En tanto, Anaiza Pusic aseguró que "el gran desafío es dejar de ser solamente un exportador de materias primas y evolucionar hacia un proveedor de soluciones industriales y logísticas de mayor sofisticación. La creciente demanda mundial de cobre y litio abre una oportunidad para atraer inversiones vinculadas a la electromovilidad, almacenamiento de energía, baterías y manufactura tecnológica. El verdadero valor no estará únicamente en la extracción de estos minerales, sino en desarrollar capacidades industriales, tecnológicas y logísticas alrededor de ellos".

Al mismo tiempo, la ejecutiva indicó que "Chile debe evitar concentrar excesivamente su dependencia en un solo mercado de destino. Diversificar socios comerciales, fortalecer relaciones con distintas economías y mantener una política de apertura permitirá reducir la exposición a las tensiones geopolíticas que hoy están redefiniendo el comercio internacional. Chile tiene una oportunidad única para posicionarse como un socio confiable, sostenible y competitivo para inversiones de largo plazo". 

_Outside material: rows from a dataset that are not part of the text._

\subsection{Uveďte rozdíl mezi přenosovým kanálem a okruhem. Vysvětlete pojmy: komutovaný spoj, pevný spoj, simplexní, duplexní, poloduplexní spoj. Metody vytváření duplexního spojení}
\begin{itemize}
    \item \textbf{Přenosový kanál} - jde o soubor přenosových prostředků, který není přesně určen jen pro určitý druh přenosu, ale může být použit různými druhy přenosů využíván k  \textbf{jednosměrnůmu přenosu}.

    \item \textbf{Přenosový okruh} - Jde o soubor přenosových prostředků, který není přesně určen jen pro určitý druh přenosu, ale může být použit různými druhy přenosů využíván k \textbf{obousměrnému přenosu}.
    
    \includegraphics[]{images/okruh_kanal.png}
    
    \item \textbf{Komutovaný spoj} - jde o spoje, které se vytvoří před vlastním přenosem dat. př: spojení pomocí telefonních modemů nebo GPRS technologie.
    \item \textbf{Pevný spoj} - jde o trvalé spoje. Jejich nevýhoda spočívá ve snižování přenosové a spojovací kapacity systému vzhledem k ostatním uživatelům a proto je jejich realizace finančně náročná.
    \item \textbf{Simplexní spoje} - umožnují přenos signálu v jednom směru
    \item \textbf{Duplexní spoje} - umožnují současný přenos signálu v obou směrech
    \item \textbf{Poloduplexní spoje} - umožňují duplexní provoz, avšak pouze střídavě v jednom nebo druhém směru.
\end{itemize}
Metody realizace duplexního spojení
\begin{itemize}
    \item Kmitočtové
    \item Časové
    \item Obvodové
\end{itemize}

Por último, Karol Suchan destacó que Chile puede convertirse en una plataforma relevante de diversificación de cadenas, pero no por su escala manufacturera. "Su valor está en conectar recursos críticos, capacidades industriales regionales y mercados del Pacífico mediante una logística confiable. Para lograrlo, debe invertir en puertos, intermodalidad y almacenamiento, pero también en algo menos visible: sistemas de información compartidos, controles basados en riesgo y reglas que permitan que la integración regional funcione con una fricción cercana a la de una operación doméstica".